Auch anderwärts hat man das System der Kettenschifffahrt bereits anzuwenden angefangen. An manchen Orten hat man es zu Trajectanstalten benutzt, wobei die Kette quer durch den Fluß geht, z. B. auf dem Nil. In den Niederlanden befindet sich eine kleine Anlage, welche zur Beförderung der Schiffe über den Pampus aus dem Zuiderzee nach dem Y dient. In Deutschland hat schon vor mehreren Jahren eine Gesellschaft die Concession für die Rheinstrecke zwischen Ruhrort und Coblenz nachgesucht; doch ist der Plan dort nicht zur Ausführung gekommen. Für die Unterelbe hat im vorigen Jahre die Magdeburger Dampfschifffahrtsgesellschaft die Sache in die Hand genommen, und es steht also zu erwarten, daß auch in Deutschland dieses System, wenn anders es sich wirklich für den Frachttransport bewährt, in Anwendung

Empfohlene Zitierweise:
H. Hirzel und H. Gretschel (Hrsg.): Dampfwagen und Dampfschiffe.

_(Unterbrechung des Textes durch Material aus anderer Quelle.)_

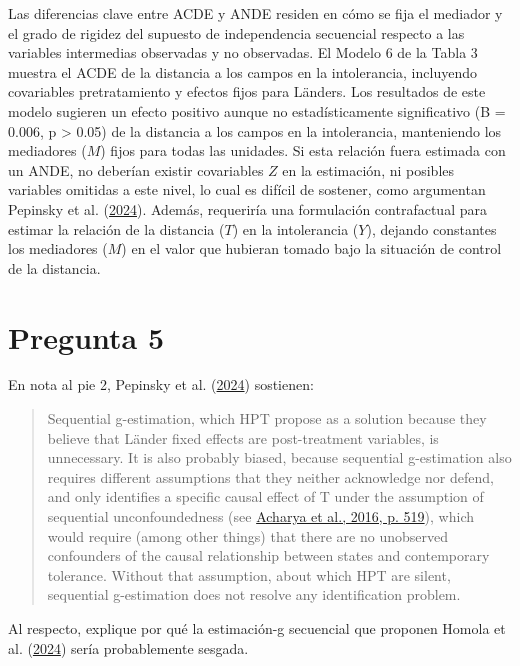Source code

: \documentclass[
  12pt,
  a4paper,
]{article}
\begin{document}
Las diferencias clave entre ACDE y ANDE residen en cómo se fija el mediador y el grado de rigidez del supuesto de independencia secuencial respecto a las variables intermedias observadas y no observadas. El Modelo 6 de la Tabla 3 muestra el ACDE de la distancia a los campos en la intolerancia, incluyendo covariables pretratamiento y efectos fijos para Länders. Los resultados de este modelo sugieren un efecto positivo aunque no estadísticamente significativo (B = 0.006, p \textgreater{} 0.05) de la distancia a los campos en la intolerancia, manteniendo los mediadores (\(M\)) fijos para todas las unidades. Si esta relación fuera estimada con un ANDE, no deberían existir covariables \(Z\) en la estimación, ni posibles variables omitidas a este nivel, lo cual es difícil de sostener, como argumentan Pepinsky et al. (\protect\hyperlink{ref-pepinsky_causation_2024}{2024}). Además, requeriría una formulación contrafactual para estimar la relación de la distancia (\(T\)) en la intolerancia (\(Y\)), dejando constantes los mediadores (\(M\)) en el valor que hubieran tomado bajo la situación de control de la distancia.

\hypertarget{pregunta-5}{%
\section{Pregunta 5}\label{pregunta-5}}

En nota al pie 2, Pepinsky et al. (\protect\hyperlink{ref-pepinsky_causation_2024}{2024}) sostienen:

\begin{quote}
Sequential g-estimation, which HPT propose as a solution because they believe that Länder fixed effects are post-treatment variables, is unnecessary. It is also probably biased, because sequential g-estimation also requires different assumptions that they neither acknowledge nor defend, and only identifies a specific causal effect of T under the assumption of sequential unconfoundedness (see \protect\hyperlink{ref-acharya_explaining_2016}{Acharya et al., 2016, p. 519}), which would require (among other things) that there are no unobserved confounders of the causal relationship between states and contemporary tolerance. Without that assumption, about which HPT are silent, sequential g-estimation does not resolve any identification problem.
\end{quote}

Al respecto, explique por qué la estimación-g secuencial que proponen Homola et al. (\protect\hyperlink{ref-homola_fixed_2024}{2024}) sería probablemente sesgada.
\end{document}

In: Jahrbuch der Erfindungen und Fortschritte auf den Gebieten der Physik [...], S. 178–181. Quandt & Händel, Leipzig 1866, Seite 180. Digitale Volltext-Ausgabe bei Wikisource, URL: https://de.wikisource.org/w/index.php?title=Seite:Jahrbuch_der_Erfindungen_und_Fortschritt_1866_S172-183.pdf/10&oldid=- (Version vom 1.8.2018)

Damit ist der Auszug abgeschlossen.